To solve these problems, a new type of deformation sensor is developed, which can detect wrist rotation angle and predict grip strength based on muscle changes. Considering that the grip strength is directly related to the length of muscle contraction, the signal of muscle distortion can directly reflect the grip strength. The shape sensor is not affected by hair and sweat, is comfortable to wear, is low cost, and can accurately detect muscle deformations and wrist angle changes. Considering the relationship between muscle deformation and grip strength, the muscle is modeled using the Voigt muscle model [27], which is based on the Hill-type muscle model [28]. By testing the characteristics of the deformation sensor unit and sensor array, and comparing the measure grip strength of the hand with the estimated grip strength of the model, the feasibility of detecting muscle distortion by the deformation sensor and the accuracy of the muscle model is verified. At the same time, wrist rotation information is collected, and the information in a certain time window is classified and identified by using a time series sampling convolution neural network to realize the estimation of the wrist rotation angle. Based on this sensor, continuous grip estimation can be achieved at different wrist angles. It provides strong theoretical support and technical support for the control of mechanical artificial hands to achieve force feedback control.
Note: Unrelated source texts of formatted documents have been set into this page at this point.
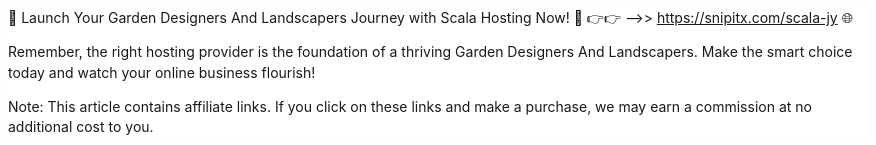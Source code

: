 🚀 Launch Your Garden Designers And Landscapers Journey with Scala Hosting Now! 🌟
👉👉 -->> https://snipitx.com/scala-jy 🌐

Remember, the right hosting provider is the foundation of a thriving Garden Designers And Landscapers. Make the smart choice today and watch your online business flourish!

Note: This article contains affiliate links. If you click on these links and make a purchase, we may earn a commission at no additional cost to you.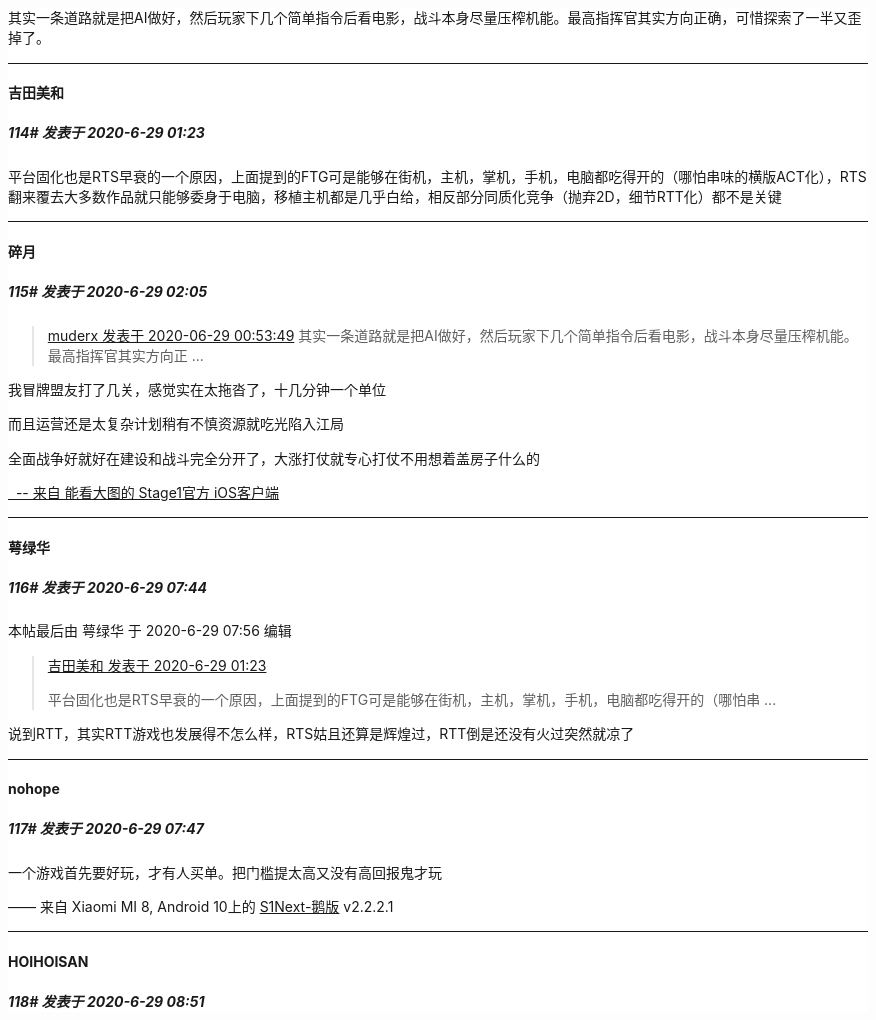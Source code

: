
其实一条道路就是把AI做好，然后玩家下几个简单指令后看电影，战斗本身尽量压榨机能。最高指挥官其实方向正确，可惜探索了一半又歪掉了。


-----

####  吉田美和  
##### 114#       发表于 2020-6-29 01:23


平台固化也是RTS早衰的一个原因，上面提到的FTG可是能够在街机，主机，掌机，手机，电脑都吃得开的（哪怕串味的横版ACT化），RTS翻来覆去大多数作品就只能够委身于电脑，移植主机都是几乎白给，相反部分同质化竞争（抛弃2D，细节RTT化）都不是关键


-----

####  碎月  
##### 115#       发表于 2020-6-29 02:05


<blockquote><a href="httphttps://bbs.saraba1st.com/2b/forum.php?mod=redirect&amp;goto=findpost&amp;pid=47992258&amp;ptid=1944606" target="_blank">muderx 发表于 2020-06-29 00:53:49</a>
其实一条道路就是把AI做好，然后玩家下几个简单指令后看电影，战斗本身尽量压榨机能。最高指挥官其实方向正 ...</blockquote>我冒牌盟友打了几关，感觉实在太拖沓了，十几分钟一个单位

而且运营还是太复杂计划稍有不慎资源就吃光陷入江局

全面战争好就好在建设和战斗完全分开了，大涨打仗就专心打仗不用想着盖房子什么的

[  -- 来自 能看大图的 Stage1官方 iOS客户端](https://itunes.apple.com/fi/app/saraba1st/id1221237470?mt=8)


-----

####  萼绿华  
##### 116#       发表于 2020-6-29 07:44


 本帖最后由 萼绿华 于 2020-6-29 07:56 编辑 
<blockquote><a href="httphttps://bbs.saraba1st.com/2b/forum.php?mod=redirect&amp;goto=findpost&amp;pid=47992429&amp;ptid=1944606" target="_blank">吉田美和 发表于 2020-6-29 01:23</a>

平台固化也是RTS早衰的一个原因，上面提到的FTG可是能够在街机，主机，掌机，手机，电脑都吃得开的（哪怕串 ...</blockquote>
说到RTT，其实RTT游戏也发展得不怎么样，RTS姑且还算是辉煌过，RTT倒是还没有火过突然就凉了


-----

####  nohope  
##### 117#       发表于 2020-6-29 07:47


一个游戏首先要好玩，才有人买单。把门槛提太高又没有高回报鬼才玩

—— 来自 Xiaomi MI 8, Android 10上的 [S1Next-鹅版](https://github.com/ykrank/S1-Next/releases) v2.2.2.1


-----

####  HOIHOISAN  
##### 118#       发表于 2020-6-29 08:51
The organization of the rest of this paper is as follows. Section 2 introduces the basic structure and measurement principles of the sensor. Section 3 presents the sensor layout, overall system, and signal acquisition, and introduces the muscle model used in the estimation of grip strength and the convolutional neural network for wrist angle detection. In Section 4, two subjects are recruited to verify the grip strength of different wrist joints. Finally, conclusions are drawn in Section 5.

2. Development of Flexible Arm Muscle Deformation Sensor

2.1. Structure and Principle of the Sensor

The structure diagram of the developed sensor is shown in Figure 1. As shown in Figure 1a, the sensor consists of three flexible deformation sensor modules and one magnet, which are fixed on two cloth tapes. The distance between the three flexible deformation sensor modules can be adjusted to accommodate different users. Meanwhile, the flexible deformation sensor module consists of a circuit board, an LED illuminant, a Hall sensor, an elastic transparent sponge, and four photoresistors; the basic structure is shown in Figure 1b. While its total size (length × width × height) is 30 mm × 25 mm × 20 mm, the four photoresistors are covered by the light-permeable foaming sponge, and the density of the sponge, which affects its transmittance, is increased or recovered via the squeezing and relaxing from the arm muscle. Moreover, the sensing principle of flexible deformation is shown in Figure 1c. The sensing principle is based on the photoelectric effect, where the photoresistor shows different resistance characteristics under different light intensities, which is affected by the density of the sponge. Therefore, based on the optical properties, the amount of deformation of the arm muscle can be detected by changes in each photoresistance value.

The challenge and special feature are that even though the deformation of the arm muscle with the grip strength is very tiny, our sensor can detect the change in light density to the largest extent as the sponge can perfectly fit into the arm and the special features of its light transmittance. Meanwhile, the photoresistance is also sensitive to light intensity. Therefore, our developed flexible deformation sensor module is sensitive to the deformation of arm muscle. Moreover, there is no trauma to the human body of the sponge, the needed raw materials are easily obtained and have low cost, and the preparation process is simple and has a short cycle. Furthermore, as the magnetic field strength detected by the Hall sensor is related to the relative position between the two bands, the movement of band 2 can be measured by the Hall sensor.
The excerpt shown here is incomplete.